Why is the Tibetan Mastiff breed so famous in China? Why do so many dog lovers pay such a hefty price for the Tibetan mastiff? Let us explore this amazing breed in-depth. Let us also try to find out if the Tibetan Mastiff is the best breed suitable for you.
This page not only includes precise info, facts, FAQs, breed standards, and info. For choosing the best Tibetan Mastiff puppy, many more insights and knowledge derived from years of experience with owning, training, breeding, and judging the Tibetan Mastiff breed in the show ring.
Tibetan Mastiff dog breed
Great praise has surrounded the Tibetan Mastiff dog breed since its first discovery in antiquity. From the mentioning by Aristotle (384-322 BC) to the famous writings of Marco Polo, who went to Asia in 1271, all historical reports praise the natural strength and impressiveness of the lion dog Tibetan Mastiff – both physically and mentally. Even its bark has been described as a unique and highly treasured feature of the breed. Leading European cynologists of the past, like Martin and Youatt, Megnin, Beckmann, Siber as well as Strebel and Bylandt, have intensively covered the Tibetan Mastiff dog breed, as they had been fascinated by its origin and function in the Tibetan culture. Some even considered the Tibetan Mastiff dog breed to be the forefather of all large mountain and massive mastiff breeds.
Tibetan Mastiff FAQs
Let us seek some answers related to the Tibetan Mastiff breed. Are they aggressive? Do they shed a lot? Do they bark a lot? Are they good guard dogs? Are they good family dogs? Good with children? And many more questions that a potential Tibetan Mastiff owner may be concerned about.
What is the difference between Dho-Khyi and Tsang-Khyi Tibetan Mastiffs?
Tsang-Khyi Tibetan Mastiffs are larger than the Do-Khyi. The Do-Khyi are dogs for guarding flocks of sheep of the Tibetan nomadic shepherds or villagers. The Tsang-Khyi, on the other hand, serves as guardians, though, in this, they protect the Buddhist monks or lamas of Tibet.
Are Tibetan Mastiffs aggressive?
Yes and No. They are wise about their aggressiveness. They will not intimidate or attack everyone they see when people are around, and everything is normal. But during the night-time, when they are guarding, they will be thorough about their guard duty. Some Tibetan Mastiffs are more protective of guarding and watchdog work than other breeds. The breed can be highly territorial. Once off territory, they are usually non-territorial. They may also be aggressive with dogs of the same sex. They look intimidating, and often their mere presence is enough to discourage intruders.
Are Tibetan Mastiffs friendly?
Yes, they can be friendly with their owners and family. However, strangers often find them too intimidating to approach and touch. Don’t expect them to wag their tail and welcome everyone to play with them as a Golden Retriever or Boxer would! Also, they are huge and look intimidating. Strangers will usually prefer viewing them from a distance.

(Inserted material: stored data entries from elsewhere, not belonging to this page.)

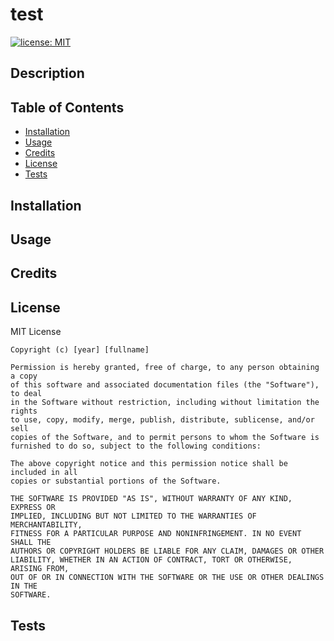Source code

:# test
[![license: MIT](https://img.shields.io/badge/License-MIT-yellow.svg)](https://opensource.org/licenses/MIT)
  
## Description

## Table of Contents
* [Installation](#installation)
* [Usage](#usage)
* [Credits](#credits)
* [License](#license)
* [Tests](#tests)

## Installation

## Usage

## Credits

## License
MIT License

    Copyright (c) [year] [fullname]
    
    Permission is hereby granted, free of charge, to any person obtaining a copy
    of this software and associated documentation files (the "Software"), to deal
    in the Software without restriction, including without limitation the rights
    to use, copy, modify, merge, publish, distribute, sublicense, and/or sell
    copies of the Software, and to permit persons to whom the Software is
    furnished to do so, subject to the following conditions:
    
    The above copyright notice and this permission notice shall be included in all
    copies or substantial portions of the Software.
    
    THE SOFTWARE IS PROVIDED "AS IS", WITHOUT WARRANTY OF ANY KIND, EXPRESS OR
    IMPLIED, INCLUDING BUT NOT LIMITED TO THE WARRANTIES OF MERCHANTABILITY,
    FITNESS FOR A PARTICULAR PURPOSE AND NONINFRINGEMENT. IN NO EVENT SHALL THE
    AUTHORS OR COPYRIGHT HOLDERS BE LIABLE FOR ANY CLAIM, DAMAGES OR OTHER
    LIABILITY, WHETHER IN AN ACTION OF CONTRACT, TORT OR OTHERWISE, ARISING FROM,
    OUT OF OR IN CONNECTION WITH THE SOFTWARE OR THE USE OR OTHER DEALINGS IN THE
    SOFTWARE.
## Tests
  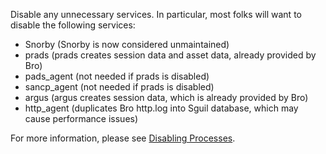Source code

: Disable any unnecessary services.  In particular, most folks will want to disable the following services:
* Snorby (Snorby is now considered unmaintained)
* prads (prads creates session data and asset data, already provided by Bro)
* pads_agent (not needed if prads is disabled)
* sancp_agent (not needed if prads is disabled)
* argus (argus creates session data, which is already provided by Bro)
* http_agent (duplicates Bro http.log into Sguil database, which may cause performance issues)

For more information, please see [Disabling Processes](DisablingProcesses).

Do Tibetan Mastiffs bark a lot?
No. Tibetan Mastiffs do not bark a lot. They bark at night (but not a lot). They have a deep, impressive bark. Tibetan Mastiffs are famous for their deep impressive bark.
Are Tibetan Mastiffs banned in the United States? Around the world?
Yes and No. Many places around the world have banned Tibetan Mastiffs. Tibetan mastiffs are banned in some states in the United States but not all. It is worth knowing that these dogs are amongst strong-willed breeds. Training and proper socialization with other animals and people are essential for them and owners to live a happy life together.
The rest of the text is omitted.